Moreover, the localized, low-data signature approach allows for efficient, real-time condition monitoring—a key enabler for predictive and condition-based maintenance strategies. Though primarily rooted in renewable-energy infrastructure, the technological principles behind this system—miniaturized sensing, edge-based data processing, and fault detection—resonate strongly with trends driving Industry 4.0.

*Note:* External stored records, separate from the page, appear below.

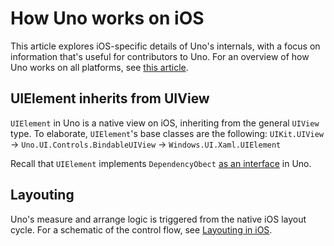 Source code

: # How Uno works on iOS

This article explores iOS-specific details of Uno's internals, with a focus on information that's useful for contributors to Uno. For an overview of how Uno works on all platforms, see [this article](uno-internals-overview.md).

## UIElement inherits from UIView

`UIElement` in Uno is a native view on iOS, inheriting from the general `UIView` type. To elaborate, `UIElement`'s base classes are the following:
`UIKit.UIView` → `Uno.UI.Controls.BindableUIView` → `Windows.UI.Xaml.UIElement`

Recall that `UIElement` implements `DependencyObect` [as an interface](uno-internals-overview.md) in Uno.

## Layouting

Uno's measure and arrange logic is triggered from the native iOS layout cycle. For a schematic of the control flow, see [Layouting in iOS](Uno-UI-Layouting-iOS.md). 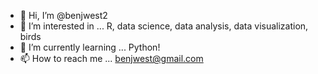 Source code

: - 👋 Hi, I’m @benjwest2
- 👀 I’m interested in ... R, data science, data analysis, data visualization, birds
- 🌱 I’m currently learning ... Python!
- 📫 How to reach me ... benjwest@gmail.com

<!---
benjwest2/benjwest2 is a ✨ special ✨ repository because its `README.md` (this file) appears on your GitHub profile.
You can click the Preview link to take a look at your changes.
--->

At EMO Hannover 2025, the world’s premier trade fair for production technology (scheduled September 22–26, 2025, in Hanover), visitors can expect to see a surge in solutions emphasizing energy-efficient manufacturing, IoT-enabled condition monitoring, and AI-driven predictive maintenance. While the Fraunhofer sensor system itself may not be showcased at EMO, attendees should find conceptual parallels in the fair’s Sustainability Area, where exhibitors are presenting technologies aimed at integrating renewable energy considerations, circular economy principles, and digital process chains into modern metal-working and automation systems. In particular, visitors interested in predictive asset performance and reduced downtime—whether in manufacturing or energy generation—will benefit from exploring demonstrations of intelligent sensor systems that “listen” to equipment, much like Fraunhofer’s acoustic-based blade monitors.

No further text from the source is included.